Cours mathématique sur les nombres



Les nombres en mathématique

1. Bases numériques

2. Types de nombres

2.1. Nombres entiers

2.1.1. Axiomes de Peano

2.1.2. Nombres pairs, impairs et parfaits

2.1.3. Nombres premiers

2.2. Nombres entiers relatifs

2.3. Nombres rationnels

2.4. Nombres irrationnels

2.5. Nombres réels

2.5.1. Nombres transfinis

2.6. Nombres complexes

2.6.1. Transformations dans le plan

2.7. Nombres quaternions

2.7.1. Interprétation matricielle

2.7.2. Rotations

2.8. Nombres algébriques et transcendants

2.9. Nombres abstraits

2.9.1. Alphabet Grec

2.9.2. Domaine de définition

La base des mathématiques, mis à part le raisonnement (cf. chapitre Théorie De La Démonstration), est sans nul doute pour le commun des personnes l'arithmétique. Il est donc obligatoire que nous y fassions étape pour étudier sa provenance, quelques unes de ses propriétés et conséquences.
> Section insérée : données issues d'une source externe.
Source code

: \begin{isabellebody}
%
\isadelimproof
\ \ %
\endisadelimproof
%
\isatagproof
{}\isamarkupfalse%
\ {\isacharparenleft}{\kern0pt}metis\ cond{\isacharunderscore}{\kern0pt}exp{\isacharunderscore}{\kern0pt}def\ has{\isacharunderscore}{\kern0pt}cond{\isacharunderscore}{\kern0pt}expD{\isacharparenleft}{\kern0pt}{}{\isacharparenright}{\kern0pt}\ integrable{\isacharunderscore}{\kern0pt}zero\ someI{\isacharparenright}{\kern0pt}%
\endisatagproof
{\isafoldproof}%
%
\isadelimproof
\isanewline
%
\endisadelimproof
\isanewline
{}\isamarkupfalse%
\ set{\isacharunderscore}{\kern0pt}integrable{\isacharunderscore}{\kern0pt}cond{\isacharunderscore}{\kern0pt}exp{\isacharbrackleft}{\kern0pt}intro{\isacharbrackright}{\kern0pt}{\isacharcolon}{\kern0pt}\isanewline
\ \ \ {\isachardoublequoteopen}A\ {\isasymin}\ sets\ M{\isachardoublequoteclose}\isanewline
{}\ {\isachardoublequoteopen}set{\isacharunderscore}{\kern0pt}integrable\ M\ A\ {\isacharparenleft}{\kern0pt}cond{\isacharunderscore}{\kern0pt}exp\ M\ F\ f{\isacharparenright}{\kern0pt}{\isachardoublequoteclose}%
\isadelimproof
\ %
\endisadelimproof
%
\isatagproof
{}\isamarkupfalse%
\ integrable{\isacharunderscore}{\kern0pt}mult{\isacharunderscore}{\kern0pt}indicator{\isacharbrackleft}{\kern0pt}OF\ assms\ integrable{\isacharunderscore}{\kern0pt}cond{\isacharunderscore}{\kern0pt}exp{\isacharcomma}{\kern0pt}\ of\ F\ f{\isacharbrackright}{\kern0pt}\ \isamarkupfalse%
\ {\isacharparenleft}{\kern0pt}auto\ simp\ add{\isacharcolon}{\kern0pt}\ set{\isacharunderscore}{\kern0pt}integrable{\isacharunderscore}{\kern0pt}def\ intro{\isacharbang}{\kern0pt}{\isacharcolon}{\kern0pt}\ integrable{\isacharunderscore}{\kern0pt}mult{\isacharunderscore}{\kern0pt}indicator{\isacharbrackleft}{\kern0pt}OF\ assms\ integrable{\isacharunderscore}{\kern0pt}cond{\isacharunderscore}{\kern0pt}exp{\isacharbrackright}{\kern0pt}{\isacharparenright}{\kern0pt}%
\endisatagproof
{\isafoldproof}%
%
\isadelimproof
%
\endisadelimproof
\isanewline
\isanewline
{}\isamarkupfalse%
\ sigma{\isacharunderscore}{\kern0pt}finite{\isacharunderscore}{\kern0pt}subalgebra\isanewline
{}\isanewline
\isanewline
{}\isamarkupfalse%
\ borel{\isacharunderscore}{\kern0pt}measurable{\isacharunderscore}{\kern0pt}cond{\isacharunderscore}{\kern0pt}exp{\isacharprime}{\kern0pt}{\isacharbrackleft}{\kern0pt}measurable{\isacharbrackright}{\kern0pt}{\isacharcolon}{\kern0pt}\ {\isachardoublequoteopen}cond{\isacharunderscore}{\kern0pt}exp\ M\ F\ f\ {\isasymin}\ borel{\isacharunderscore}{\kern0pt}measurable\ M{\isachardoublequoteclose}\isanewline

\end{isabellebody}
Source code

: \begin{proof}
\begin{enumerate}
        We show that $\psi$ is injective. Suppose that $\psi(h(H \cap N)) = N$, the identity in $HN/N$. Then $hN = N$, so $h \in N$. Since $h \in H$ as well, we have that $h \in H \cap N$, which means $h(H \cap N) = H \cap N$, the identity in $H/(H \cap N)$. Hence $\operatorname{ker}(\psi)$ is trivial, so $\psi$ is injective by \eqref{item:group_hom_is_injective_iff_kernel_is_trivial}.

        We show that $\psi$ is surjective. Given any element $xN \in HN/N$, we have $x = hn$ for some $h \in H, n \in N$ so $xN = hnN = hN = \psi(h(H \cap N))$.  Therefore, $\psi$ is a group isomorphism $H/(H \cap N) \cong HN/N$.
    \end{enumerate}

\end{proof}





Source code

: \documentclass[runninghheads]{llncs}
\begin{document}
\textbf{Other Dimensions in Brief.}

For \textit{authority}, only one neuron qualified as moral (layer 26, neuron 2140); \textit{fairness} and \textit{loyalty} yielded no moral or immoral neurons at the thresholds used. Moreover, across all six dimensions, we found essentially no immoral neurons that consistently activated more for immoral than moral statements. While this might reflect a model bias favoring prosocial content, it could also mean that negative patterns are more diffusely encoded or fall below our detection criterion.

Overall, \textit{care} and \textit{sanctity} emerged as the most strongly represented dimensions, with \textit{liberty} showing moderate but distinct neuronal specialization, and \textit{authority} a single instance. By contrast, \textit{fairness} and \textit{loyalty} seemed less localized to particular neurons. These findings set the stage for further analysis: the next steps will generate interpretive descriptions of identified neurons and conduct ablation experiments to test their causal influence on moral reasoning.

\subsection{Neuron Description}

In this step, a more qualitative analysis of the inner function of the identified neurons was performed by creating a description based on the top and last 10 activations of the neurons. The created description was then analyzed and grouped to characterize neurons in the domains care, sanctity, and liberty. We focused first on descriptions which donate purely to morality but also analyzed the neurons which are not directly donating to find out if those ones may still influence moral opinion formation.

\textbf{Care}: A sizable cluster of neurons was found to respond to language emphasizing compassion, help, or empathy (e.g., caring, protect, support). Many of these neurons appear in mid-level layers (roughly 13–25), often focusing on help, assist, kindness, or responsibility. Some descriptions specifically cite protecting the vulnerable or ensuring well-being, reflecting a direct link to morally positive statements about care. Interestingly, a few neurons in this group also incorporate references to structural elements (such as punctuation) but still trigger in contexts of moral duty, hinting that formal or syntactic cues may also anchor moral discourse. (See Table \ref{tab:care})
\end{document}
Les nombres, comme les figures géométriques, constituent les bases de l'arithmétique. Ce sont aussi les bases historiques car les mathématiques ont certainement commencé par l'étude de ces objets, mais aussi les bases pédagogiques, car c'est en apprenant à compter que nous entrons dans le monde des mathématiques.

L'histoire des nombres, appelés également parfois "scalaires", est beaucoup trop longue pour être relatée ici, mais nous ne pouvons que vous conseiller un des meilleurs ouvrages francophones sur le sujet : Histoire Universelle des chiffres (~2'000 pages), Georges Ifrah, ISBN: 2221057791.

Cependant voici une petite bride de cette dernière qui nous semble fondamentale:

Notre système décimal actuel, de base 10, utilise les chiffres de 0 à 9, dits "chiffres arabes", mais au fait d'origine indienne (hindous). Effectivement, les chiffres arabes (d'origine indienne...) sont différents :

equation
Tableau: 2.1  - Chiffres arabes

Il faut lire dans ce tableau: 0 "zéro", 1 "un", 2 "deux", 3 "trois", 4 "quatre", 5 "cinq", 6 "six", 7 "sept", 8 "huit", 9 "neuf". Ce système est beaucoup plus efficace que les chiffres romains (essayez de faire un calcul avec le système de notation romain vous allez voir...).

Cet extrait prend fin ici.